Can I spot weld aluminium?
Yes, it’s always been possible, but with new technology it’s even easier. Aluminium has a low electrical resistance, so you need a lot of current to heat it up. This used to mean a huge transformer and a sub-station outside the back door. Now, with Medium Frequency transformers, driven by an Inverter, a small transformer can deliver a very high current. It’s still a good idea to pre-treat the material to remove the oxide layer, as this will make the welds much more consistent.
Does the force at the tips matter? Surely the current is the most important thing?
Certainly if the force is not right for the material, it’s normally possible still to get a good weld. But for example, if it’s too low, you will have to reduce the current and increase the weld times to get this result, so you’re losing production efficiency.

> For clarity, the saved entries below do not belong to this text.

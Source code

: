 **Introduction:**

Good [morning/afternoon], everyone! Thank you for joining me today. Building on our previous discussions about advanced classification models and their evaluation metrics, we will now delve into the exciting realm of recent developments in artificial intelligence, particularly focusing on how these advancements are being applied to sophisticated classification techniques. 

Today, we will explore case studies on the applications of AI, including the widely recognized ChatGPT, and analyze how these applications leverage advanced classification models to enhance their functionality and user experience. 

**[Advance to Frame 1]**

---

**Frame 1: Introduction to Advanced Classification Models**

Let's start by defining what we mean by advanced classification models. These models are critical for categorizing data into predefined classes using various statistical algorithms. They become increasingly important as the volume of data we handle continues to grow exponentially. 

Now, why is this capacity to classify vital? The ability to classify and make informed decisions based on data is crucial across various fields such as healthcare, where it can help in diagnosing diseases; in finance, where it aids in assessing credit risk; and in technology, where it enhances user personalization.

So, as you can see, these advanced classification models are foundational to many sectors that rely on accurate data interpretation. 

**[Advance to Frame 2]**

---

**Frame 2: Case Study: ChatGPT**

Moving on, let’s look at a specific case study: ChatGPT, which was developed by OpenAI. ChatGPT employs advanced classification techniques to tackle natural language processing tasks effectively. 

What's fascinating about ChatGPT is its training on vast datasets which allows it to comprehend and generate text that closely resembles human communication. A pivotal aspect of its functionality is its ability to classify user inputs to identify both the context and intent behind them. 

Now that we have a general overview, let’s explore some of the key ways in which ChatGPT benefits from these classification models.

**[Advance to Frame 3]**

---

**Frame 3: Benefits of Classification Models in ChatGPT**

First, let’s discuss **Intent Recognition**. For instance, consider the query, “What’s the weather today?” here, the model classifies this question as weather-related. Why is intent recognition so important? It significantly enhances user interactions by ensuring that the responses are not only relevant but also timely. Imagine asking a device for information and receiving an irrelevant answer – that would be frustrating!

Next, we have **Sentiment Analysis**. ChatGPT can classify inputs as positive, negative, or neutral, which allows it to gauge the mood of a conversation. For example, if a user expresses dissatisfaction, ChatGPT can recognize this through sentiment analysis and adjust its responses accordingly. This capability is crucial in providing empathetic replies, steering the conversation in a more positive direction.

The force has to match the material thickness for the ideal results. See the PW website for guide settings.
The cooling pipe inside my electrode tips has been lost. Does this matter?
The pipe ensures that a jet of cooling water is applied to the inside face of the tip. If there’s no pipe, there may be no flow anywhere near the “business” end of the electrode. When a weld takes place, the static water inside the face will be vaporised and steam is not a good coolant! Always check the pipe when replacing tips.
Why are my spot welds failing?
95% of the time it will be down to the diameter of electrode tip in contact with the material being welded. A new standard tip has a spot diameter of 5mm, which gives 19mm² of contact area . If the tip is not dressed and the contact diameter is allowed to increase to 7mm, visually not a big change, the contact area has doubled to 38mm², so you’ll have only half the heating effect.